Correlation function of quasars in real and redshift space from the Sloan Digital Sky Survey Data Release 7

We analyse the quasar two-point correlation function (2pCF) within the redshift interval 0.8 < z < 2.2 using a sample of 52 303 quasars selected from the recent Sloan Digital Sky Survey Data Release 7. Our approach to the 2pCF uses the concept of a local Lorentz (Fermi) frame, for the determination of the distance between objects, and the permutation method of random catalogue generation.
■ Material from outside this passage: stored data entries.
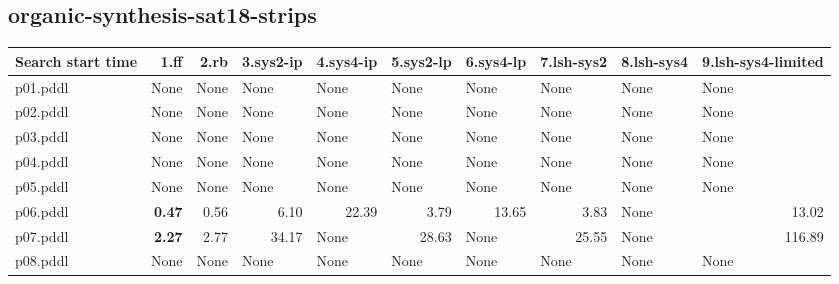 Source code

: \documentclass{article}
\begin{document}
\hypertarget{search_start_time-organic-synthesis-sat18-strips}{}
\subsection*{organic-synthesis-sat18-strips}

\begin{tabular}{@{}lrrrrrrrrr@{}}
Search start time & 1.ff & 2.rb & 3.sys2-ip & 4.sys4-ip & 5.sys2-lp & 6.sys4-lp & 7.lsh-sys2 & 8.lsh-sys4 & 9.lsh-sys4-limited \\
\midrule
p01.pddl & \multicolumn{1}{|l|}{None} & \multicolumn{1}{|l|}{None} & \multicolumn{1}{|l|}{None} & \multicolumn{1}{|l|}{None} & \multicolumn{1}{|l|}{None} & \multicolumn{1}{|l|}{None} & \multicolumn{1}{|l|}{None} & \multicolumn{1}{|l|}{None} & \multicolumn{1}{|l|}{None} \\
p02.pddl & \multicolumn{1}{|l|}{None} & \multicolumn{1}{|l|}{None} & \multicolumn{1}{|l|}{None} & \multicolumn{1}{|l|}{None} & \multicolumn{1}{|l|}{None} & \multicolumn{1}{|l|}{None} & \multicolumn{1}{|l|}{None} & \multicolumn{1}{|l|}{None} & \multicolumn{1}{|l|}{None} \\
p03.pddl & \multicolumn{1}{|l|}{None} & \multicolumn{1}{|l|}{None} & \multicolumn{1}{|l|}{None} & \multicolumn{1}{|l|}{None} & \multicolumn{1}{|l|}{None} & \multicolumn{1}{|l|}{None} & \multicolumn{1}{|l|}{None} & \multicolumn{1}{|l|}{None} & \multicolumn{1}{|l|}{None} \\
p04.pddl & \multicolumn{1}{|l|}{None} & \multicolumn{1}{|l|}{None} & \multicolumn{1}{|l|}{None} & \multicolumn{1}{|l|}{None} & \multicolumn{1}{|l|}{None} & \multicolumn{1}{|l|}{None} & \multicolumn{1}{|l|}{None} & \multicolumn{1}{|l|}{None} & \multicolumn{1}{|l|}{None} \\
p05.pddl & \multicolumn{1}{|l|}{None} & \multicolumn{1}{|l|}{None} & \multicolumn{1}{|l|}{None} & \multicolumn{1}{|l|}{None} & \multicolumn{1}{|l|}{None} & \multicolumn{1}{|l|}{None} & \multicolumn{1}{|l|}{None} & \multicolumn{1}{|l|}{None} & \multicolumn{1}{|l|}{None} \\
p06.pddl & \textbf{0.47} & 0.56 & 6.10 & 22.39 & 3.79 & 13.65 & 3.83 & \multicolumn{1}{|l|}{None} & 13.02 \\
p07.pddl & \textbf{2.27} & 2.77 & 34.17 & \multicolumn{1}{|l|}{None} & 28.63 & \multicolumn{1}{|l|}{None} & 25.55 & \multicolumn{1}{|l|}{None} & 116.89 \\
p08.pddl & \multicolumn{1}{|l|}{None} & \multicolumn{1}{|l|}{None} & \multicolumn{1}{|l|}{None} & \multicolumn{1}{|l|}{None} & \multicolumn{1}{|l|}{None} & \multicolumn{1}{|l|}{None} & \multicolumn{1}{|l|}{None} & \multicolumn{1}{|l|}{None} & \multicolumn{1}{|l|}{None} \\

\end{tabular}
\end{document}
Assuming a spatially flat cosmological model with (Lambda) = 0.726, we have found that the real-space 2pCF is fitted well with the power-law model within the distance range 1 < Sigma < 35 h-1 Mpc with the correlation length r(0) = 5.85 +/- 0.33 h-1 Mpc and the slope gamma = 1.87 +/- 0.07. The redshift-space 2pCF is approximated with s(0) = 6.43 +/- 0.63 h-1 Mpc and gamma = 1.21 +/- 0.24 for 1 < s < 10 h-1 Mpc, and s(0) = 7.37 +/- 0.81 h-1 Mpc and gamma = 1.90 +/- 0.24 for 10 < s < 35 h-1 Mpc. For distances s > 10 h-1 Mpc, the parameter describing the large-scale infall to density inhomogeneities is beta = 0.63 +/- 0.10 with the linear bias b = 1.44 +/- 0.22, which marginally (within 2 Sigma) agrees with the linear theory of cosmological perturbations. We discuss possibilities to obtain a statistical estimate of the random component of quasar velocities (different from the large-scale infall). We note a slight dependence of the quasar velocity dispersion upon the 2pCF parameters in the region r < 2 Mpc.